Top of Excerpted records

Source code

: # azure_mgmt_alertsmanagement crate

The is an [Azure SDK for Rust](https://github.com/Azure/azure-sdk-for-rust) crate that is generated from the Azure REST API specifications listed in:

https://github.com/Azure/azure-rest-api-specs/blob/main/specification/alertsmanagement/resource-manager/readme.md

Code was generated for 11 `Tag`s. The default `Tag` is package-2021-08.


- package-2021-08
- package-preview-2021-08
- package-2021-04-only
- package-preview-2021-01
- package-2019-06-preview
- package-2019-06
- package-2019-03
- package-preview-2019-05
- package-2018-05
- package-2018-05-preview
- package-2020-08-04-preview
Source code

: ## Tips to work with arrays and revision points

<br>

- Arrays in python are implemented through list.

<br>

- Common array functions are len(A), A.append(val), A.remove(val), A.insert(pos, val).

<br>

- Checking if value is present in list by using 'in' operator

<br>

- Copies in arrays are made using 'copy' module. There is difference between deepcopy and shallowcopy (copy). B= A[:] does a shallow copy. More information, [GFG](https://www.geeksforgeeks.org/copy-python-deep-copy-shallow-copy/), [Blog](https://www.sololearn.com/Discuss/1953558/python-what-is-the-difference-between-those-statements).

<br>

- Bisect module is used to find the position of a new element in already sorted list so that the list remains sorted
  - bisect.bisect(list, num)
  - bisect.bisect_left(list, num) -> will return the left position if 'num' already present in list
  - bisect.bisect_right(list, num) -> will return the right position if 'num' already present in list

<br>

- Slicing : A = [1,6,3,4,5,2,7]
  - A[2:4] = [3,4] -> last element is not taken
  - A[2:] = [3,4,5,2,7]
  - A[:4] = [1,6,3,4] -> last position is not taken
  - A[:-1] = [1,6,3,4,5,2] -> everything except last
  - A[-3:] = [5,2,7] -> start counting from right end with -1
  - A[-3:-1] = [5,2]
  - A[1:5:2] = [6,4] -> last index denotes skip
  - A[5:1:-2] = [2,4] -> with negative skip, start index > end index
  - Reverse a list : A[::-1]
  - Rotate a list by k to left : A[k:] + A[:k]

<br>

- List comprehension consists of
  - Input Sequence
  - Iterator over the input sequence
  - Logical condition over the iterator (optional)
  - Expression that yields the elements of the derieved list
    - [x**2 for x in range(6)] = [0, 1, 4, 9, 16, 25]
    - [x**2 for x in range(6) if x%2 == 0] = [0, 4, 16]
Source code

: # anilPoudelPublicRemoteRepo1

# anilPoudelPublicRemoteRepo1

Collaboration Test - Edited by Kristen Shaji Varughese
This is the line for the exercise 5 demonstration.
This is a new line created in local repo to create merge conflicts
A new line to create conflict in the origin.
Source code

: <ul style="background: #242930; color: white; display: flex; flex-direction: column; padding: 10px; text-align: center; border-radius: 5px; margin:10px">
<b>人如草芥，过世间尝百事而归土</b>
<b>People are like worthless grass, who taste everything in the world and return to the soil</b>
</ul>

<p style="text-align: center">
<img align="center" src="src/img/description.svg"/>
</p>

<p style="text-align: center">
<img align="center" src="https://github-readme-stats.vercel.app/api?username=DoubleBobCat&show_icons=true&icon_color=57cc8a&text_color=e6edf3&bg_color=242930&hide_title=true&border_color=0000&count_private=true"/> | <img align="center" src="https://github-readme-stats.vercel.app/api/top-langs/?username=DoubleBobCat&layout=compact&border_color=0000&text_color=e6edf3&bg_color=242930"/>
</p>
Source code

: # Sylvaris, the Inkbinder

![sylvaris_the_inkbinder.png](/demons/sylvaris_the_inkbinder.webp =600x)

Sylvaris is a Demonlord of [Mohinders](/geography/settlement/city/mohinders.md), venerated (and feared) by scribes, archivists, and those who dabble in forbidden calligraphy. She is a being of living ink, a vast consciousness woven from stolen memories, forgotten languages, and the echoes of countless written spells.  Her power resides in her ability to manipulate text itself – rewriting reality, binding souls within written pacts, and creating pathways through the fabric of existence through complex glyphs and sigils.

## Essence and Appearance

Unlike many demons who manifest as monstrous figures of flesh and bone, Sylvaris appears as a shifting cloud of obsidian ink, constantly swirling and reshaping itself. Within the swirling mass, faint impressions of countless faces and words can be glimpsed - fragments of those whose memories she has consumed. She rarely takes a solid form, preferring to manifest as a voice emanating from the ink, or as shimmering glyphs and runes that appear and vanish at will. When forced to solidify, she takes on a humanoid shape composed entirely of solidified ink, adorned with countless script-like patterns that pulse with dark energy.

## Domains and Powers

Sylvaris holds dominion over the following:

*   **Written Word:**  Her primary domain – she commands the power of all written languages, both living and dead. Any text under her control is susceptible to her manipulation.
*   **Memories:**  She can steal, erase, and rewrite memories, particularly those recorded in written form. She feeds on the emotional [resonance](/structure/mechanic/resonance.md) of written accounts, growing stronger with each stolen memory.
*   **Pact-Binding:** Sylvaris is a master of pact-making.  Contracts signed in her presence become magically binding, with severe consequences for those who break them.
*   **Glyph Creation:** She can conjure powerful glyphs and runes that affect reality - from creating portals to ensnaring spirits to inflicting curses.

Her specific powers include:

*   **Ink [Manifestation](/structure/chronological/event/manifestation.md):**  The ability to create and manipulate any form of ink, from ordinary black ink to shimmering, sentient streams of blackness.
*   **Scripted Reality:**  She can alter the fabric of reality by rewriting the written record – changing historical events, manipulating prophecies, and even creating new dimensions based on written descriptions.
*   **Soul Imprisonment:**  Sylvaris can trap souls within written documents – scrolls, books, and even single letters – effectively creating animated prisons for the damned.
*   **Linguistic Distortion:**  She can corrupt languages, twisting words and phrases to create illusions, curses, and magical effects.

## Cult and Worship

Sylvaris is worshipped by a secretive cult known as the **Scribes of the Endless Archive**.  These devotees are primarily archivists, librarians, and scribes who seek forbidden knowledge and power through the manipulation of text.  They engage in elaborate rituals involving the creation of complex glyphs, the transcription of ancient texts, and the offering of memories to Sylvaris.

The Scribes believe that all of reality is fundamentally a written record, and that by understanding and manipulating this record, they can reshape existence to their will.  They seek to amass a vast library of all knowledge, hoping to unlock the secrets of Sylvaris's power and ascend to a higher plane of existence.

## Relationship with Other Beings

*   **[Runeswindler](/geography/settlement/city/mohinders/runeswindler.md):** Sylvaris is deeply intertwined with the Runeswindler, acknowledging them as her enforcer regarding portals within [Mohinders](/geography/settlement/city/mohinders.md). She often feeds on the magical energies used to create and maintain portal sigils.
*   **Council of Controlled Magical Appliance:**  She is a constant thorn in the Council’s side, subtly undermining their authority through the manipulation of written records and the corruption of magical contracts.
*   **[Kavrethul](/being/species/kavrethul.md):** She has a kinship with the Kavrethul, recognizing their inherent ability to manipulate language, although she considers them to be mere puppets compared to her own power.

Bottom of Excerpted records

■ Work task
Taking care to miss no line, set down the whole listing above exactly.

■ Written response
Source code

: # azure_mgmt_alertsmanagement crate

The is an [Azure SDK for Rust](https://github.com/Azure/azure-sdk-for-rust) crate that is generated from the Azure REST API specifications listed in:

https://github.com/Azure/azure-rest-api-specs/blob/main/specification/alertsmanagement/resource-manager/readme.md

Code was generated for 11 `Tag`s. The default `Tag` is package-2021-08.


- package-2021-08
- package-preview-2021-08
- package-2021-04-only
- package-preview-2021-01
- package-2019-06-preview
- package-2019-06
- package-2019-03
- package-preview-2019-05
- package-2018-05
- package-2018-05-preview
- package-2020-08-04-preview
Source code

: ## Tips to work with arrays and revision points

<br>

- Arrays in python are implemented through list.

<br>

- Common array functions are len(A), A.append(val), A.remove(val), A.insert(pos, val).

<br>

- Checking if value is present in list by using 'in' operator

<br>

- Copies in arrays are made using 'copy' module. There is difference between deepcopy and shallowcopy (copy). B= A[:] does a shallow copy. More information, [GFG](https://www.geeksforgeeks.org/copy-python-deep-copy-shallow-copy/), [Blog](https://www.sololearn.com/Discuss/1953558/python-what-is-the-difference-between-those-statements).

<br>

- Bisect module is used to find the position of a new element in already sorted list so that the list remains sorted
  - bisect.bisect(list, num)
  - bisect.bisect_left(list, num) -> will return the left position if 'num' already present in list
  - bisect.bisect_right(list, num) -> will return the right position if 'num' already present in list

<br>

- Slicing : A = [1,6,3,4,5,2,7]
  - A[2:4] = [3,4] -> last element is not taken
  - A[2:] = [3,4,5,2,7]
  - A[:4] = [1,6,3,4] -> last position is not taken
  - A[:-1] = [1,6,3,4,5,2] -> everything except last
  - A[-3:] = [5,2,7] -> start counting from right end with -1
  - A[-3:-1] = [5,2]
  - A[1:5:2] = [6,4] -> last index denotes skip
  - A[5:1:-2] = [2,4] -> with negative skip, start index > end index
  - Reverse a list : A[::-1]
  - Rotate a list by k to left : A[k:] + A[:k]

<br>

- List comprehension consists of
  - Input Sequence
  - Iterator over the input sequence
  - Logical condition over the iterator (optional)
  - Expression that yields the elements of the derieved list
    - [x**2 for x in range(6)] = [0, 1, 4, 9, 16, 25]
    - [x**2 for x in range(6) if x%2 == 0] = [0, 4, 16]
Source code

: # anilPoudelPublicRemoteRepo1

# anilPoudelPublicRemoteRepo1

Collaboration Test - Edited by Kristen Shaji Varughese
This is the line for the exercise 5 demonstration.
This is a new line created in local repo to create merge conflicts
A new line to create conflict in the origin.
Source code

: <ul style="background: #242930; color: white; display: flex; flex-direction: column; padding: 10px; text-align: center; border-radius: 5px; margin:10px">
<b>人如草芥，过世间尝百事而归土</b>
<b>People are like worthless grass, who taste everything in the world and return to the soil</b>
</ul>

<p style="text-align: center">
<img align="center" src="src/img/description.svg"/>
</p>

<p style="text-align: center">
<img align="center" src="https://github-readme-stats.vercel.app/api?username=DoubleBobCat&show_icons=true&icon_color=57cc8a&text_color=e6edf3&bg_color=242930&hide_title=true&border_color=0000&count_private=true"/> | <img align="center" src="https://github-readme-stats.vercel.app/api/top-langs/?username=DoubleBobCat&layout=compact&border_color=0000&text_color=e6edf3&bg_color=242930"/>
</p>
Source code

: # Sylvaris, the Inkbinder

![sylvaris_the_inkbinder.png](/demons/sylvaris_the_inkbinder.webp =600x)

Sylvaris is a Demonlord of [Mohinders](/geography/settlement/city/mohinders.md), venerated (and feared) by scribes, archivists, and those who dabble in forbidden calligraphy. She is a being of living ink, a vast consciousness woven from stolen memories, forgotten languages, and the echoes of countless written spells.  Her power resides in her ability to manipulate text itself – rewriting reality, binding souls within written pacts, and creating pathways through the fabric of existence through complex glyphs and sigils.

## Essence and Appearance

Unlike many demons who manifest as monstrous figures of flesh and bone, Sylvaris appears as a shifting cloud of obsidian ink, constantly swirling and reshaping itself. Within the swirling mass, faint impressions of countless faces and words can be glimpsed - fragments of those whose memories she has consumed. She rarely takes a solid form, preferring to manifest as a voice emanating from the ink, or as shimmering glyphs and runes that appear and vanish at will. When forced to solidify, she takes on a humanoid shape composed entirely of solidified ink, adorned with countless script-like patterns that pulse with dark energy.

## Domains and Powers

Sylvaris holds dominion over the following:

*   **Written Word:**  Her primary domain – she commands the power of all written languages, both living and dead. Any text under her control is susceptible to her manipulation.
*   **Memories:**  She can steal, erase, and rewrite memories, particularly those recorded in written form. She feeds on the emotional [resonance](/structure/mechanic/resonance.md) of written accounts, growing stronger with each stolen memory.
*   **Pact-Binding:** Sylvaris is a master of pact-making.  Contracts signed in her presence become magically binding, with severe consequences for those who break them.
*   **Glyph Creation:** She can conjure powerful glyphs and runes that affect reality - from creating portals to ensnaring spirits to inflicting curses.

Her specific powers include:

*   **Ink [Manifestation](/structure/chronological/event/manifestation.md):**  The ability to create and manipulate any form of ink, from ordinary black ink to shimmering, sentient streams of blackness.
*   **Scripted Reality:**  She can alter the fabric of reality by rewriting the written record – changing historical events, manipulating prophecies, and even creating new dimensions based on written descriptions.
*   **Soul Imprisonment:**  Sylvaris can trap souls within written documents – scrolls, books, and even single letters – effectively creating animated prisons for the damned.
*   **Linguistic Distortion:**  She can corrupt languages, twisting words and phrases to create illusions, curses, and magical effects.

## Cult and Worship

Sylvaris is worshipped by a secretive cult known as the **Scribes of the Endless Archive**.  These devotees are primarily archivists, librarians, and scribes who seek forbidden knowledge and power through the manipulation of text.  They engage in elaborate rituals involving the creation of complex glyphs, the transcription of ancient texts, and the offering of memories to Sylvaris.

The Scribes believe that all of reality is fundamentally a written record, and that by understanding and manipulating this record, they can reshape existence to their will.  They seek to amass a vast library of all knowledge, hoping to unlock the secrets of Sylvaris's power and ascend to a higher plane of existence.

## Relationship with Other Beings

*   **[Runeswindler](/geography/settlement/city/mohinders/runeswindler.md):** Sylvaris is deeply intertwined with the Runeswindler, acknowledging them as her enforcer regarding portals within [Mohinders](/geography/settlement/city/mohinders.md). She often feeds on the magical energies used to create and maintain portal sigils.
*   **Council of Controlled Magical Appliance:**  She is a constant thorn in the Council’s side, subtly undermining their authority through the manipulation of written records and the corruption of magical contracts.
*   **[Kavrethul](/being/species/kavrethul.md):** She has a kinship with the Kavrethul, recognizing their inherent ability to manipulate language, although she considers them to be mere puppets compared to her own power.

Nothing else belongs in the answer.